#### Exercise details
Pick out each line of the records that includes the string "github", and copy it.

(Rendered images with source text)
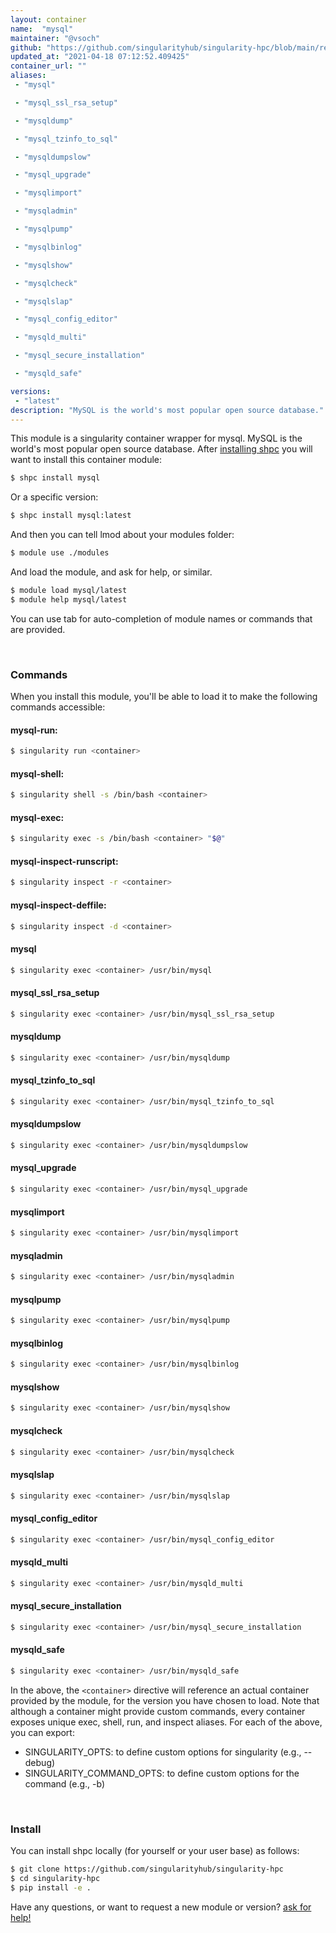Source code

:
 ```yaml
---
layout: container
name:  "mysql"
maintainer: "@vsoch"
github: "https://github.com/singularityhub/singularity-hpc/blob/main/registry/mysql/container.yaml"
updated_at: "2021-04-18 07:12:52.409425"
container_url: ""
aliases:
 - "mysql"

 - "mysql_ssl_rsa_setup"

 - "mysqldump"

 - "mysql_tzinfo_to_sql"

 - "mysqldumpslow"

 - "mysql_upgrade"

 - "mysqlimport"

 - "mysqladmin"

 - "mysqlpump"

 - "mysqlbinlog"

 - "mysqlshow"

 - "mysqlcheck"

 - "mysqlslap"

 - "mysql_config_editor"

 - "mysqld_multi"

 - "mysql_secure_installation"

 - "mysqld_safe"

versions:
 - "latest"
description: "MySQL is the world's most popular open source database."
---
```


This module is a singularity container wrapper for mysql.
MySQL is the world's most popular open source database.
After [installing shpc](#install) you will want to install this container module:

```bash
$ shpc install mysql
```

Or a specific version:

```bash
$ shpc install mysql:latest
```

And then you can tell lmod about your modules folder:

```bash
$ module use ./modules
```

And load the module, and ask for help, or similar.

```bash
$ module load mysql/latest
$ module help mysql/latest
```

You can use tab for auto-completion of module names or commands that are provided.

<br>

### Commands

When you install this module, you'll be able to load it to make the following commands accessible:

#### mysql-run:

```bash
$ singularity run <container>
```

#### mysql-shell:

```bash
$ singularity shell -s /bin/bash <container>
```

#### mysql-exec:

```bash
$ singularity exec -s /bin/bash <container> "$@"
```

#### mysql-inspect-runscript:

```bash
$ singularity inspect -r <container>
```

#### mysql-inspect-deffile:

```bash
$ singularity inspect -d <container>
```


#### mysql
       
```bash
$ singularity exec <container> /usr/bin/mysql
```


#### mysql_ssl_rsa_setup
       
```bash
$ singularity exec <container> /usr/bin/mysql_ssl_rsa_setup
```


#### mysqldump
       
```bash
$ singularity exec <container> /usr/bin/mysqldump
```


#### mysql_tzinfo_to_sql
       
```bash
$ singularity exec <container> /usr/bin/mysql_tzinfo_to_sql
```


#### mysqldumpslow
       
```bash
$ singularity exec <container> /usr/bin/mysqldumpslow
```


#### mysql_upgrade
       
```bash
$ singularity exec <container> /usr/bin/mysql_upgrade
```


#### mysqlimport
       
```bash
$ singularity exec <container> /usr/bin/mysqlimport
```


#### mysqladmin
       
```bash
$ singularity exec <container> /usr/bin/mysqladmin
```


#### mysqlpump
       
```bash
$ singularity exec <container> /usr/bin/mysqlpump
```


#### mysqlbinlog
       
```bash
$ singularity exec <container> /usr/bin/mysqlbinlog
```


#### mysqlshow
       
```bash
$ singularity exec <container> /usr/bin/mysqlshow
```


#### mysqlcheck
       
```bash
$ singularity exec <container> /usr/bin/mysqlcheck
```


#### mysqlslap
       
```bash
$ singularity exec <container> /usr/bin/mysqlslap
```


#### mysql_config_editor
       
```bash
$ singularity exec <container> /usr/bin/mysql_config_editor
```


#### mysqld_multi
       
```bash
$ singularity exec <container> /usr/bin/mysqld_multi
```


#### mysql_secure_installation
       
```bash
$ singularity exec <container> /usr/bin/mysql_secure_installation
```


#### mysqld_safe
       
```bash
$ singularity exec <container> /usr/bin/mysqld_safe
```



In the above, the `<container>` directive will reference an actual container provided
by the module, for the version you have chosen to load. Note that although a container
might provide custom commands, every container exposes unique exec, shell, run, and
inspect aliases. For each of the above, you can export:

 - SINGULARITY_OPTS: to define custom options for singularity (e.g., --debug)
 - SINGULARITY_COMMAND_OPTS: to define custom options for the command (e.g., -b)

<br>
  
### Install

You can install shpc locally (for yourself or your user base) as follows:

```bash
$ git clone https://github.com/singularityhub/singularity-hpc
$ cd singularity-hpc
$ pip install -e .
```

Have any questions, or want to request a new module or version? [ask for help!](https://github.com/singularityhub/singularity-hpc/issues)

#### Exercise result
github: "https://github.com/singularityhub/singularity-hpc/blob/main/registry/mysql/container.yaml"
$ git clone https://github.com/singularityhub/singularity-hpc
Have any questions, or want to request a new module or version? [ask for help!](https://github.com/singularityhub/singularity-hpc/issues)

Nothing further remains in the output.